In fact, no, says Dr. Danielle Zerr, Head of Infectious Diseases and Virology at Seattle Children’s Hospital. “If you put a barrier between your baby and other people – whether it’s a draped blanket or a baby carrier that has a windshield or cover – you keep some large drops away from the baby and out of the air as the baby breathes.” This is not as effective as a vaccine or a mask (which of course is not recommended or is safe for children under 2 years of age). But it is also not a total waste of energy. “If you’re in a crowded scenario that you can not avoid, these strategies make sense to me.”

That said, taking your child to the grocery store is not as embarrassing as you might think. “The chance of your infant getting COVID in the grocery store is really, really small,” Oster says. “If someone with COVID got up in their face and coughed on them, then yes, okay, maybe. But it’s a pretty well ventilated room, and you’re probably not that close to other people. COVID doesn’t lurk around waiting to jump. on your baby. “

This is difficult as toddlers and young children tend to take a lot of bacteria home from daycare or kindergarten. But if that’s any consolation, those bacteria are probably not COVID, Oster says. “In most of Europe, they have had daycare centers and kindergartens open during much of the pandemic, and they do not mask children under the age of 5. And these children still had a much lower risk of getting COVID than the older children, even the older children, wearing masks. ” Still, strict hand washing is always a good idea.

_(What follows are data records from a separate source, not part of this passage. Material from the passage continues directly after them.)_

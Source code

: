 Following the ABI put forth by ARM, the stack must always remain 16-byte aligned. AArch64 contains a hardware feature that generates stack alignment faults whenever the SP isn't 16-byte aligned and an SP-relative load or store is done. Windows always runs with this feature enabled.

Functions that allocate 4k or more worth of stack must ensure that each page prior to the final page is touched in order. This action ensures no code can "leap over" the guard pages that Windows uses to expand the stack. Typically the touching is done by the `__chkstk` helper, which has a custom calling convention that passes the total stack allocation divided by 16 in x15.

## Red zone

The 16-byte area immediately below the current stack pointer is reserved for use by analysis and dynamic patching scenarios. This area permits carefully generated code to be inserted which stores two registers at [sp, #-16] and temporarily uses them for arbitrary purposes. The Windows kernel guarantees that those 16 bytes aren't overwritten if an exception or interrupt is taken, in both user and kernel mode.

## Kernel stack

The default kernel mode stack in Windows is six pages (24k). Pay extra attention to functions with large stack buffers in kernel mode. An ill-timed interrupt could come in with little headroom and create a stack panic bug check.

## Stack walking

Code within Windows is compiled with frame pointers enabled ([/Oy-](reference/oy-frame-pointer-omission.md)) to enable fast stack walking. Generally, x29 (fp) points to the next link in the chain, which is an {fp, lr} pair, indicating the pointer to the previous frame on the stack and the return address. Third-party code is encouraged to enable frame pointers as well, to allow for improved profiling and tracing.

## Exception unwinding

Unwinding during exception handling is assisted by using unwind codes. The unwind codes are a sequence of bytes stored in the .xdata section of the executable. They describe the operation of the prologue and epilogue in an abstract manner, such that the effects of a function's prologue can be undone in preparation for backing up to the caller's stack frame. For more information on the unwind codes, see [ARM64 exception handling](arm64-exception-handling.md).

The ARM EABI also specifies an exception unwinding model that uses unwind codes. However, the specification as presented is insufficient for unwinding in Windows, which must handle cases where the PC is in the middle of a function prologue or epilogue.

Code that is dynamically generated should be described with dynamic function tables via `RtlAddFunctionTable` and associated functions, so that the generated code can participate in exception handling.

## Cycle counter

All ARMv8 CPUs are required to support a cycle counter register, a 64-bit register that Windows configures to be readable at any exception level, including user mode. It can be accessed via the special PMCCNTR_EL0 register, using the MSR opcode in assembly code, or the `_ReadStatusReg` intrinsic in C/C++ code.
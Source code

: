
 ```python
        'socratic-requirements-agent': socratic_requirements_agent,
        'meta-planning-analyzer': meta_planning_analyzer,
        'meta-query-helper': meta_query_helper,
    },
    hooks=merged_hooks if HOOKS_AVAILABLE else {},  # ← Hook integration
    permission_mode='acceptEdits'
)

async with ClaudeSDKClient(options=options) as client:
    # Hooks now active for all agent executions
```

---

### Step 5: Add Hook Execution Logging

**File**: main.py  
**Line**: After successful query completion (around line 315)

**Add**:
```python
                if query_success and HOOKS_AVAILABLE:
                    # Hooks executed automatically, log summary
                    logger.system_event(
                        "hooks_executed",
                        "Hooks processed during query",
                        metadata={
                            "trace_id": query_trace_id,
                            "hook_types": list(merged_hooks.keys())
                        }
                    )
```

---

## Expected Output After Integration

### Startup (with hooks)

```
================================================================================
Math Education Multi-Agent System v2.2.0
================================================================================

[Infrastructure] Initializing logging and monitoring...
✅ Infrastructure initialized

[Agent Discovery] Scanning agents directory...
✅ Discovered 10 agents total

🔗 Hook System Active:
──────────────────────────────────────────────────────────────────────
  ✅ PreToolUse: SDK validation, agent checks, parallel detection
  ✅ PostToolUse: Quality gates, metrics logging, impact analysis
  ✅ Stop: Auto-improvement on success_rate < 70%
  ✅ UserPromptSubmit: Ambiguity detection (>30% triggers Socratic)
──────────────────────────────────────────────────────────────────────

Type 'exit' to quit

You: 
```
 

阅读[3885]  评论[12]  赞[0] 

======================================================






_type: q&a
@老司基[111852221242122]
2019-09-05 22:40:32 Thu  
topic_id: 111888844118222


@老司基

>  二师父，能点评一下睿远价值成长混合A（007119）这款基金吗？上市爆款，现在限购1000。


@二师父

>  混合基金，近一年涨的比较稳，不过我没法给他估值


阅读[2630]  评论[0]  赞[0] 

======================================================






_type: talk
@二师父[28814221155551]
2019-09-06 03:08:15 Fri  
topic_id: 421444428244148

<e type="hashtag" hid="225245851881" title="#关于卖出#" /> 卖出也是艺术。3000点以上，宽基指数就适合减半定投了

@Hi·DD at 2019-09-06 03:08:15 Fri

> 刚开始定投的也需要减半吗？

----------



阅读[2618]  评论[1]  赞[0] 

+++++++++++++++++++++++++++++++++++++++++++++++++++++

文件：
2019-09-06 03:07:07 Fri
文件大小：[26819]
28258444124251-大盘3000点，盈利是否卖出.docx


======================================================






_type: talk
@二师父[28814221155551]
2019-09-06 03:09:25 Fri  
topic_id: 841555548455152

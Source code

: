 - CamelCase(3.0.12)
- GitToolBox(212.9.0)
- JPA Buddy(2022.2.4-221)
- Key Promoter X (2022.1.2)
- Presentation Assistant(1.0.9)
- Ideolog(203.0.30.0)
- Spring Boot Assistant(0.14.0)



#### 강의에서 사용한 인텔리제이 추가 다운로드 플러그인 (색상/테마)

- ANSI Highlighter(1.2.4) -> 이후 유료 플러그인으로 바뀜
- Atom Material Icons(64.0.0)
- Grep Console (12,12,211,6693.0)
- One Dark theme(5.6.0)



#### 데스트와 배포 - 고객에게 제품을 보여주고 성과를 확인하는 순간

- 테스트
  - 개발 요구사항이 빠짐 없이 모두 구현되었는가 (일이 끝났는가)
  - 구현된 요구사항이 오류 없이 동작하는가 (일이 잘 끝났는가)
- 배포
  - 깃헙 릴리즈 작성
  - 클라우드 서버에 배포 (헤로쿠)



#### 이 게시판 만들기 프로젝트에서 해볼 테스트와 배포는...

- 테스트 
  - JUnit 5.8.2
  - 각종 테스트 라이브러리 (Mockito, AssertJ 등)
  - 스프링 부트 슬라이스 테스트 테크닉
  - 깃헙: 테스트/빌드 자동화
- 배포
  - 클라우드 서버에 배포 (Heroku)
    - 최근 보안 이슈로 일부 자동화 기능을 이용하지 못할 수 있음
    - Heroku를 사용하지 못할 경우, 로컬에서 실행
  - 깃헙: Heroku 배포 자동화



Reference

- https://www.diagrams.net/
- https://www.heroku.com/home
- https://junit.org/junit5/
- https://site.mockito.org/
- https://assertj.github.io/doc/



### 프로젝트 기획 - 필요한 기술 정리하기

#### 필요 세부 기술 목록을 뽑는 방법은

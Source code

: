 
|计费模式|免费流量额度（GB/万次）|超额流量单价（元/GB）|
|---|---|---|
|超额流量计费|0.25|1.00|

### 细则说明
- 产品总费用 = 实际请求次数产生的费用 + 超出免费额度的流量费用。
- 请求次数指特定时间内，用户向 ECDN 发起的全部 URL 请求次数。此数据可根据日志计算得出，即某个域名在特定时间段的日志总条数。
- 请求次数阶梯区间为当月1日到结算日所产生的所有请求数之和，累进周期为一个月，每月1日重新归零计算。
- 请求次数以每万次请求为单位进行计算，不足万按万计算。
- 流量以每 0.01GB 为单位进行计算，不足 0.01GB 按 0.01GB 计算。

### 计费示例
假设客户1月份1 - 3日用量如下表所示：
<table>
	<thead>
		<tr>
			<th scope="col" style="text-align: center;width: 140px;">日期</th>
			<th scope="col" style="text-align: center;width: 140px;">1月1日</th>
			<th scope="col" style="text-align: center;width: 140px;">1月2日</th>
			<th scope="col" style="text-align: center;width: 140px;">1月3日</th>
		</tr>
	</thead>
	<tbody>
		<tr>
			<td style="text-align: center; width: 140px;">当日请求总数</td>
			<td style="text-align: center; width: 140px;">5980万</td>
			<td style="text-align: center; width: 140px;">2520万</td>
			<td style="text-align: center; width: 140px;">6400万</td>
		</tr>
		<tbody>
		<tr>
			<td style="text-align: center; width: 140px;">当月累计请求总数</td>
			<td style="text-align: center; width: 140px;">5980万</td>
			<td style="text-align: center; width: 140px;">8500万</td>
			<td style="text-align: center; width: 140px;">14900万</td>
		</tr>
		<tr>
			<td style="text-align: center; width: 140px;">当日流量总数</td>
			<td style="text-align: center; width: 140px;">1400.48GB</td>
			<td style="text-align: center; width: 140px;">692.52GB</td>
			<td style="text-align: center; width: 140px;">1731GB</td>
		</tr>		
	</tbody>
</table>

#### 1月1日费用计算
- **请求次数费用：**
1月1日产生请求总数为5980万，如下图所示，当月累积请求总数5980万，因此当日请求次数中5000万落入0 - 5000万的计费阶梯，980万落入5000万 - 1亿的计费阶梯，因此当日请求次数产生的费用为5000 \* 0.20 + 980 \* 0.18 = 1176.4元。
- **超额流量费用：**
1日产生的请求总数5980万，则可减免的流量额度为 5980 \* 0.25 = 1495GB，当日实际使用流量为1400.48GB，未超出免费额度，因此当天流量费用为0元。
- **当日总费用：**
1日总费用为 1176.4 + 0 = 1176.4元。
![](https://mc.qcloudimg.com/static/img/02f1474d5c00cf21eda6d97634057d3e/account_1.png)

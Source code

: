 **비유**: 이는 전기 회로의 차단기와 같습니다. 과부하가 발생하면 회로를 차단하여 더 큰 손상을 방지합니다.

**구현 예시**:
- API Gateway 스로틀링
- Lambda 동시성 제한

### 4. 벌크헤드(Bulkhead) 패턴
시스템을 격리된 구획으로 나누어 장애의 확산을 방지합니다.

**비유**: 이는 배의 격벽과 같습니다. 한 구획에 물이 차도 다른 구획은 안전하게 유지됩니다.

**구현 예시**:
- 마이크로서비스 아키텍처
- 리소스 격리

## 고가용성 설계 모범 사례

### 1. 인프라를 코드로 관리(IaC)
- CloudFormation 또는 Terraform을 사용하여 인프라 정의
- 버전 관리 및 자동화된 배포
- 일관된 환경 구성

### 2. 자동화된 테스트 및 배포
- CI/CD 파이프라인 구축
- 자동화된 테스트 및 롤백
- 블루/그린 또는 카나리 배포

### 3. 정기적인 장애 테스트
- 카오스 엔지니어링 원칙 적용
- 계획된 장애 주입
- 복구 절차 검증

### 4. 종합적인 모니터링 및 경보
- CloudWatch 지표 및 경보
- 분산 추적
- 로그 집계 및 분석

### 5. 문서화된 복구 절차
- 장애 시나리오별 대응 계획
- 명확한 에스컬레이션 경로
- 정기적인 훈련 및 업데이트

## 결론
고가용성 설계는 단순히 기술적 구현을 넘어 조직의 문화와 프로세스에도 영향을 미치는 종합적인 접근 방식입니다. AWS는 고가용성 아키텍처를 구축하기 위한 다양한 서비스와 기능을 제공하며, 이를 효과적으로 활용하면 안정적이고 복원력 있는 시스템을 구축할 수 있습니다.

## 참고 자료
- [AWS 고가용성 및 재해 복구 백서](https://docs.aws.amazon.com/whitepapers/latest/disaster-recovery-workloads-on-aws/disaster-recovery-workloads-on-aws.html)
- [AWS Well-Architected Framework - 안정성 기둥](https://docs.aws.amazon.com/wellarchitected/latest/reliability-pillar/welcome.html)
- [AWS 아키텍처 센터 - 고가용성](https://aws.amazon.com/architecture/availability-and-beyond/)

Remember the basics. “An exposure is defined as within six feet for a cumulative period of 15 minutes over 24 hours,” says Dr. Prasad. So don’t worry so much about the sniffing, masked man stroking past your stroller on CVS; Instead, focus on avoiding situations where your child is close to a potentially infected person for an extended period of time.

Above all, you want to make sure (whenever possible) that everyone who comes in contact with your baby is vaccinated. Of course, there is a very small chance that they may have a breakthrough infection without knowing it. But even if that happens, a vaccinated person is still less likely to be highly contagious, even with the Delta variant. “There is a need for more research into breakthrough infections,” Oster says. “But I think what we’re going to learn is that vaccinated people are really unlikely to spread COVID aggressively to other people if they are asymptomatic.”

And finally, your own mental health is also part of keeping your kids safe. “There are considerations beyond COVID that are worth remembering,” Oster says. So create boundaries that work for you, and remember that you can always adjust them as you go.